October 10, 2012

Direct Kick: Always be aware of your surroundings

By Denis House
Sports Editor

LAUREL COUNTY, Ky. — You know the old saying, “keep your eye on the ball?” While it sounds like it should be inclusive to sports, it’s really a broad statement about remaining alert to events occurring around you.

It’s a good lesson to learn. Too bad I didn’t.

While standing on the sidelines of last week’s North Laurel-South Laurel boys’ soccer match, taking photos like I always do, I was looking down at my camera to see what photos I had already taken. That’s the nice things about digital cameras. Unlike the days of film, with digital you can see if you have any good shots, while with film, you had to wait until it was processed to see if you had anything.

So there I was with my head down, scanning the photos when all of a sudden, wham! Yes, a soccer ball smacked me right in the left side of my head.

I was standing beside Debbie Cloud Prewitt, who was also shooting photos, and she asked me if I was all right. It took me a second to realize what had happened, but once I did, I told her I was fine. The ball was kicked pretty hard, and I think I might have only been 10 or 15 feet away from the players. Needless to say, a ringing started in my ears (more than usual since I have tinnitus) and I reached up to feel behind my left ear to see if the force of the ball had driven the back of my earring into my head, which thankfully, it did not. Later on I did feel a little light headed, but that passed quickly. That could have been because I hadn’t eaten since lunch.

This isn’t the first time this year that I’ve been hit with a ball. Let’s travel back in time to early June, when South Laurel and Middlesboro were getting ready to play in the baseball regional tournament at South.
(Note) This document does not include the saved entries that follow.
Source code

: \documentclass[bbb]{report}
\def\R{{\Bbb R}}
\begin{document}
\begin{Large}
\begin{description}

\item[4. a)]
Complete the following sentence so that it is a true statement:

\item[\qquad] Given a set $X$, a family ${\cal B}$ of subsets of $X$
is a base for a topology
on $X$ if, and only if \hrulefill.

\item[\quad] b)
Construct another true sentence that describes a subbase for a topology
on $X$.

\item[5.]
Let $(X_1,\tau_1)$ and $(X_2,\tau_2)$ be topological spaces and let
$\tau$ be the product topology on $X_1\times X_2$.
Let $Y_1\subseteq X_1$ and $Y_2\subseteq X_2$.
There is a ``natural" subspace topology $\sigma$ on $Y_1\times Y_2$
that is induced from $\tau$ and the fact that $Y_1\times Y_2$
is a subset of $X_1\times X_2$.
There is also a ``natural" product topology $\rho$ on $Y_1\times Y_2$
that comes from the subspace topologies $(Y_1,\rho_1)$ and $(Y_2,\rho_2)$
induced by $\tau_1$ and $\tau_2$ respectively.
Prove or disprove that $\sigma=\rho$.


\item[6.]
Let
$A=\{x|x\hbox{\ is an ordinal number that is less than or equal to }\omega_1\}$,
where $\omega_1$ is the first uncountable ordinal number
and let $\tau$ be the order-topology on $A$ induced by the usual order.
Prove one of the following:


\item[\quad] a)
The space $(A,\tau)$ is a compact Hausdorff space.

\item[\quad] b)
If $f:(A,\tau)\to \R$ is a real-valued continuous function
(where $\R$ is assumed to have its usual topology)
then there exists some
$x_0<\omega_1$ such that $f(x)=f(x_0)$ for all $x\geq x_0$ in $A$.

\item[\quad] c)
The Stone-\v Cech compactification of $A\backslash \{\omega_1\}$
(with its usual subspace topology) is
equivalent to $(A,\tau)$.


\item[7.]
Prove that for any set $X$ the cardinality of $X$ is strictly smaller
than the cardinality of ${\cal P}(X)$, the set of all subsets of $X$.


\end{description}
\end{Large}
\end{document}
I was standing at the edge of the Cardinal dugout talking to Kyle Mink and Rod Sears while Middlesboro was taking infield. Now usually I stand inside the dugout during this time because I don’t want to get hit by any ball that gets past the firstbaseman, which happens a lot. But for some reason I wasn’t this time, and I would come to regret that.

Thomas Epperson, Middlesboro’s ace pitcher, was playing short that day. Now the guy has a cannon for an arm, to say the least. I didn’t see him field the ball or throw it to first. What I did feel was the ball hitting me. Hard.

Where did it hit me, you might ask? Well, right where the left leg meets the torso. An inch to the left and it would have destroyed my cell phone, which was in my pants pocket. An inch to the right, and well, I don’t want to think about that.

The force of the ball made me drop my drink, but that was all. I didn’t say ouch, I didn’t drop to my knees, I didn’t do anything. Mink asked me if I was all right, and I said I was. He and Sears didn’t believe me. But really I was fine. What upset me more than anything was no Middlesboro player apologized for the incident or asked if I was all right.

I felt around to see if there was any warm sensation of blood, and thankfully, there wasn’t. When I got home I checked myself and the only thing I could see was a small bruise starting to develop. By morning, it had turned dark and grew to the size of a baseball. But no other damage.

Thankfully the soccer ball didn’t leave a bruise on the side of my face. Thankfully the baseball didn’t hit me in my face.

I’ve had close calls before in the past, but I’ve usually been able to avoid them or deflect them enough so they wouldn’t make a direct hit. But those balls I saw coming.

Then Friday night at Lincoln County I was almost hit in the head by a football before the game started. I can’t wait to see what basketball season holds for me.